American Diversity, American Exceptionalism

Event Date: 

Thursday, June 1, 2017 - 12:00am

Event Date Details: 

Further reading:

Preston, Julia. "Immigrants Aren't Taking Americans' Jobs, New Study Finds." New York Times, 21. Sept. 2016,

Dahl, Julia. "How big a problem is crime committed by immigrants?" CBS News, 27 Jan. 2017.

By Sarah Greene

Making America great again is not new. A staple for freedom, liberty, human rights and diversity? The great America, the home of the free and the brave? The home of many cultures and toleration of different peoples. How do we make a nation so great, great again?

It is often believed that the United States was founded on the idea that if you work hard and contribute to society, you will be awarded and protected. The Founding Fathers who formed these ideals, which eventually became laws, were the offspring of immigrants who came from various parts of the world. As their ancestors came to North America, they searched for a freedom that would be tolerable of differences.

However, there have been exceptions as to what kind of differences would be tolerated or accepted. In order to become American, the Native Americans had to be slaughtered. Fortunately, throughout the centuries the US society has started recognizing that racism, bigotry and hatefulness was also a foundation of the nation, along with the lofty ideas of freedom and a new beginning. Modernism, many argue, has brought about this realization and clarification but despite this so-called “progress” in the way of thinking, prejudices still plague the American society.

I firmly believe that those who reside in the United States and contribute to society both socially, politically and economically deserve a place in this country regardless of their geographical or cultural background. The recent discrimination against undocumented immigrants has made a huge impact in the lives of many people living in the United States.

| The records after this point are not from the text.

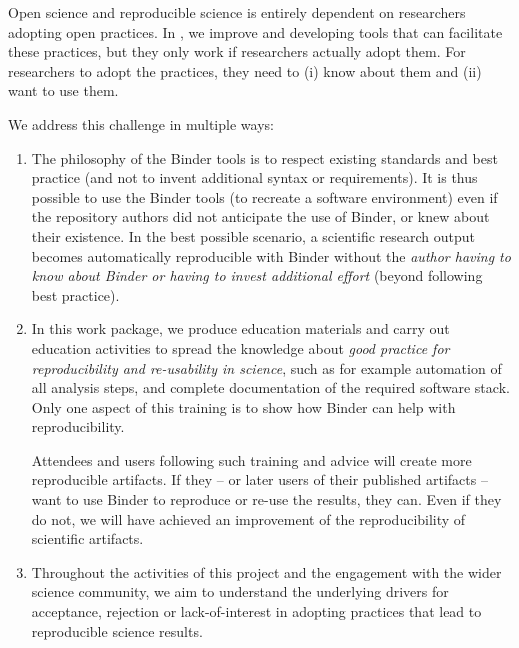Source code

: \begin{workpackage}

\begin{wpdescription}

  Open science and reproducible science is entirely dependent on researchers
  adopting open practices. In \TheProject, we improve and developing tools that
  can facilitate these practices, but they only work if researchers actually adopt
  them. For researchers to adopt the practices, they need to (i) know about them
  and (ii) want to use them.

  We address this challenge in multiple ways:
  \begin{enumerate}
  \item The philosophy of the Binder tools is to respect existing standards and
    best practice (and not to invent additional syntax or requirements). It is
    thus possible to use the Binder tools (to recreate a software environment)
    even if the repository authors did not anticipate the use of Binder, or knew
    about their existence. In the best possible scenario, a scientific research
    output becomes automatically reproducible with Binder without the
    \emph{author having to know about Binder or having to invest additional
      effort} (beyond following best practice).

    \item In this work package, we produce education materials and carry out
      education activities to spread the knowledge about \emph{good practice for
        reproducibility and re-usability in science}, such as for example
      automation of all analysis steps, and complete documentation of the
      required software stack. Only one aspect of this training is to show how
      Binder can help with reproducibility.

      Attendees and users following such training and advice will create more
      reproducible artifacts. If they -- or later users of their published
      artifacts -- want to use Binder to reproduce or re-use the results, they
      can. Even if they do not, we will have achieved an improvement of the
      reproducibility of scientific artifacts.

    \item Throughout the activities of this project and the engagement with the
      wider science community, we aim to understand the underlying drivers for
      acceptance, rejection or lack-of-interest in adopting practices that lead
      to reproducible science results.
  \end{enumerate}


\end{wpdescription}
\end{workpackage}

Fear, trepidation and feelings of desolation and desperation have prospered in many communities in the United States in recent months and that is in large part due to our newly elected president and his stance on controversial issues.

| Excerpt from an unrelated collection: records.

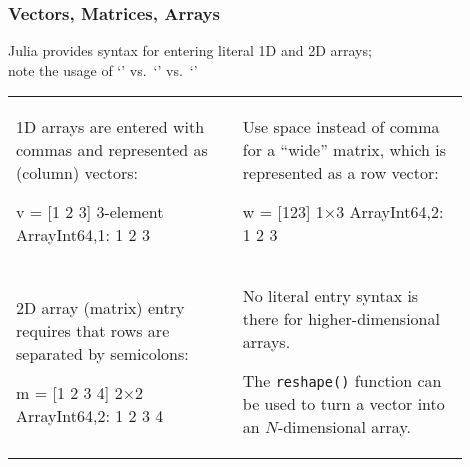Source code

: \documentclass[english,serif,mathserif,xcolor=pdftex,dvipsnames,table]{beamer}
\begin{document}
\begin{frame}
  \frametitle{Vectors, Matrices, Arrays}
  \footnotesize%

  Julia provides syntax for entering literal 1D and 2D arrays; \\
  note the usage of `\texttt{\HL{,}}' vs.~`\texttt{\HL{\space}}'
  vs.~`\texttt{\HL{;}}'

  \+
  \begin{tabular}[t]{p{0.45\linewidth}p{0.45\linewidth}}
    \begin{minipage}{1.0\linewidth}
      \raggedright
      1D arrays are entered with commas and represented as (column) vectors:
      \vspace{-1ex}
\begin{semiverbatim}
\julia v = [1\HL{,} 2\HL{,} 3]
3-element Array{Int64,1}:
 1
 2
 3
\end{semiverbatim}
    \end{minipage}
    &
    \begin{minipage}{1.0\linewidth}
      \vspace{-5ex}
      \raggedright
      Use space instead of comma for a ``wide'' matrix, which is
      represented as a row vector:
      \vspace{-1ex}
\begin{semiverbatim}
\julia w = [1\HL{\space}2\HL{\space}3]
1×3 Array{Int64,2}:
 1  2  3
\end{semiverbatim}
    \end{minipage}
    \\
    \begin{minipage}{1.0\linewidth}
      \vspace{2ex}
      \raggedright
      2D array (matrix) entry requires that rows are separated by semicolons:
      \vspace{-1ex}
\begin{semiverbatim}
\julia m = [1 2\HL{;} 3 4]
2×2 Array{Int64,2}:
 1  2
 3  4
\end{semiverbatim}
    \end{minipage}
    &
    \begin{minipage}{1.0\linewidth}
      \raggedright
      No literal entry syntax is there for higher-dimensional arrays.

      \+
      The \texttt{reshape()} function can be used to turn a vector
      into an $N$-dimensional array.
    \end{minipage}
  \end{tabular}
\end{frame}
\end{document}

The threat of deportation occupies the minds of undocumented immigrants as a menacing probability that can occur from a raid or even an ICE checkpoint. The current system of deportation is not only repugnant, it is also extremely apathetic to the children of the deported parents. There have been many instances in which children were left to come home to an empty house without any knowledge of their parents’ deportation.

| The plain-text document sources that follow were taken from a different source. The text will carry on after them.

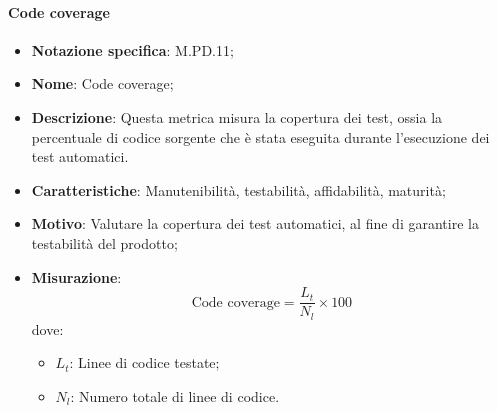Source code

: \paragraph*{Code coverage}
\begin{itemize}
    \item \textbf{Notazione specifica}: M.PD.11;
    \item \textbf{Nome}: Code coverage;
    \item \textbf{Descrizione}: Questa metrica misura la copertura dei test, ossia la percentuale di codice sorgente che è stata eseguita durante l'esecuzione dei test automatici.
    \item \textbf{Caratteristiche}: Manutenibilità, testabilità, affidabilità, maturità;
    \item \textbf{Motivo}: Valutare la copertura dei test automatici, al fine di garantire la testabilità del prodotto;
    \item \textbf{Misurazione}: 
    \[
    \text{Code coverage} = \frac{L_{t}}{N_{l}} \times 100
    \]
    dove:
    \begin{itemize}
        \item $L_{t}$: Linee di codice testate;
        \item $N_{l}$: Numero totale di linee di codice.
    \end{itemize}
\end{itemize}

A majority of this push against immigration is rooted in misconceptions, stereotypes and “finger-pointing.” Undocumented immigrants have been blamed for social, economic and political problems due to the inability to defend themselves out of fear and threats of deportation or incrimination. Undocumented immigrants, or “illegal aliens” as these groups were inhumanely framed, often contribute to society in very positive ways that are often not recognized.

We must not forget that the primary reason that many immigrants are undocumented is because of the extensive and arduous process to citizenship, along with the fear of deportation. Many of the undocumented were brought to the United States as children. These “dreamers” are most vulnerable. In recent months, there has been an emphasis on the criminalization of undocumented immigrants, however, ironically, only “ 1.6 percent of immigrant males age 18-39 are incarcerated, compared to 3.3 percent of the native-born,” according to Julia Preston at New York Times. The motive for much of this criminalization is to raise fear and for politicians to find a group to blame the country’s problems on.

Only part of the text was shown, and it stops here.